Before getting to the numbers, here’s the normal spiel: I only keep track of original translations1 of fiction and poetry published in the United States during the recorded times. No memoirs, no nonfiction, no children’s books, no reissues of long out-of-print titles, no paperback of previously released hardcovers. Just novels, short story collections, and poetry collections that were never before available to Americans.2

Also, by clicking here you can download spreadsheets from 2008, 2009, 2010, and 2011. Clicking on the pages at the bottom will give you info on all translated titles by title, language, country, publisher, fiction publishers, poetry publishers, fiction vs. poetry, and pub month.

So, 2010 SUCKED.

Unless I went blind, or missed two months worth of releases,3 total number of new translations was way down. Like down by 40 titles, or 11%. This is not cool.

And this is the trend from 2008 to 2010 is a pretty steady decline, in spite of all the media attention paid to Bolano, to translation as a whole, etc., etc.

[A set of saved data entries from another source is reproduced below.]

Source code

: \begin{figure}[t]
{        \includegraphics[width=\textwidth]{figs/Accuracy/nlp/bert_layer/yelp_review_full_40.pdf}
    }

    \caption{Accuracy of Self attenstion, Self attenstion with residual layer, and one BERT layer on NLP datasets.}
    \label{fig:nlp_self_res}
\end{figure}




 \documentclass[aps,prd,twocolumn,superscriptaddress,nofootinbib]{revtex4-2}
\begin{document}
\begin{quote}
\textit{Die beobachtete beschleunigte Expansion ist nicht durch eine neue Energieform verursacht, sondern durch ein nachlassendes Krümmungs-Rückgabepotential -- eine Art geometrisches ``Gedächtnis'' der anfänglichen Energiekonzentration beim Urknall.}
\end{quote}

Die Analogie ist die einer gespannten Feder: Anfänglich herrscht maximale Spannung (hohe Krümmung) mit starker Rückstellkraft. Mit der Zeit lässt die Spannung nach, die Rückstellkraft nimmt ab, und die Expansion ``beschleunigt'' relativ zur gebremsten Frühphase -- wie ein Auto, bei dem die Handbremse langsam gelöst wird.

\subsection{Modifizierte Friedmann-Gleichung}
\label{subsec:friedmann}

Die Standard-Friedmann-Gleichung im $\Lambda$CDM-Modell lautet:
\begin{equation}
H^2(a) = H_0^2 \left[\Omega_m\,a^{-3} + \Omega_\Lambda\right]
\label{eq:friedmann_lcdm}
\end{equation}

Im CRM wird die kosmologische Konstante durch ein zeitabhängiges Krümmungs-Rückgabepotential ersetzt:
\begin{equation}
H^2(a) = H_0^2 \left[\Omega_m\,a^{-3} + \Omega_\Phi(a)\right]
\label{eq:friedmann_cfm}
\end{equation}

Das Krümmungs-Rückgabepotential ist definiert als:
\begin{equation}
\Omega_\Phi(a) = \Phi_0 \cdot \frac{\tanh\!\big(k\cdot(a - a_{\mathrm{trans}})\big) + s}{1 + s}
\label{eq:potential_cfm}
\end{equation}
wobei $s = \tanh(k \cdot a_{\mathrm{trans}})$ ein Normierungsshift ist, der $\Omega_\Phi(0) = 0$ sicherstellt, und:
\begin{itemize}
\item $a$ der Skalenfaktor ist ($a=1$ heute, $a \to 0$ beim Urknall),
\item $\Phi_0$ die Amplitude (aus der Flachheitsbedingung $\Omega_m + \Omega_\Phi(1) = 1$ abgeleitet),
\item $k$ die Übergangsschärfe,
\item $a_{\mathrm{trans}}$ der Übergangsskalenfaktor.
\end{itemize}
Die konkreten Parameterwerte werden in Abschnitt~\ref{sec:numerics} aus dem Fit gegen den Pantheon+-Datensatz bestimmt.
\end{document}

Despite all the best efforts of all the best people who are out there championing international literature. This scares me.4

Here’s a breakdown of all three years across a few categories:

Total Titles: 317 (2010), 357 (2009), 362 (2008)

Fiction: 248 (2010), 285 (2009), 280 (2008)
Poetry: 69 (2010), 72 (2009), 82 (2008)

This is a pretty huge drop-off from 2008 to 2010 . . .

Languages:

2010: French (59), Spanish (48), German (35), Japanese (15), Arabic (14), Hebrew (14), Italian (14)

2009: Spanish (62), French (53), German (31), Arabic (22), Italian (21)

2008: French (59), Spanish (48), German (31), Arabic (28), Japanese (23)

Interesting the four languages are pretty stable (French, Spanish, German, Arabic), and that Italian and Japanese pop in and out . .

Publishers

2010: Dalkey Archive (22), New Directions (16), Europa Editions (16), Open Letter (9), American University of Cairo Press (8), Knopf (8), Archipelago (8)

2009: Dalkey Archive (19), New Directions (13), American University of Cairo Press (11), Europa Editions (11), HarperCollins (10)

2008: Dalkey Archive (12), American University of Cairo (11), Europa Editions (11), Host Publications (11), Penguin (10), Vertical (10)

Yay for indies/university presses! And this is remarkably stable as well . . . (Oh, and yay for us as well—finally cracked the Top 5!)

And since poetry tends to get masked in these numbers, here are the top poetry publishers:

Publishers (Poetry)

2010: Ugly Duckling Presse (5), Green Integer (4), Zephyr (4), Host Publications (4), Counterpath (3), Marick Press (3), Shearsman Books (3)

2009: White Pine (7), Green Integer (6), Host Publications (5), Black Widow (3), New Directions (3)

2008: Host Publications (7), Green Integer (6), Ugly Duckling (5), FSG (5), Black Widow (5)

Doesn’t surprise me that there’s a different set of publishers doing most of these translations. In fact, that’s kind of cool.

Anyway, there you are. I think I need some time to pull my head out of the oven, think this through, and analyze it before throwing out any more hypotheses.

(And at least 2011 is looking up . . . With only a few months of data, we’re already at 122 titles. That’s a good start, right? Right?)

1 Also don’t include retranslations even if they’re substantially different from the original. Sorry, it’s a personal choice, since the more this opens up, the more we slide down a slippery slope, the more work this becomes for me, the greater headache, etc., etc.

2 Even new arrangements of poetry are excluded. Yes, I get that some “selected poem” titles include a handful of scraps of never-before-translated-material, but this database is to examine what’s just now entering our culture, not the ten thousandth variation of Rilke’s poems and journalistic scribbles.

3 This is not impossible. So if you see something missing, let me know. (chad.post [at] rochester [dot] edu)

4 Not to be all doom and gloom, but this may confirm my worst fear, that with the financial collapse of 2008, a lot of presses went bust, or at least cut down the number of translations they were publishing as a way of cutting costs. To ramp up the hype on this “trans-pocalypse,” it could be a sign of the publishing industry’s rush toward mediocrity and “booklike entertainment objects,” such as anything by the Macaroni Assholes or about WikiLeaks.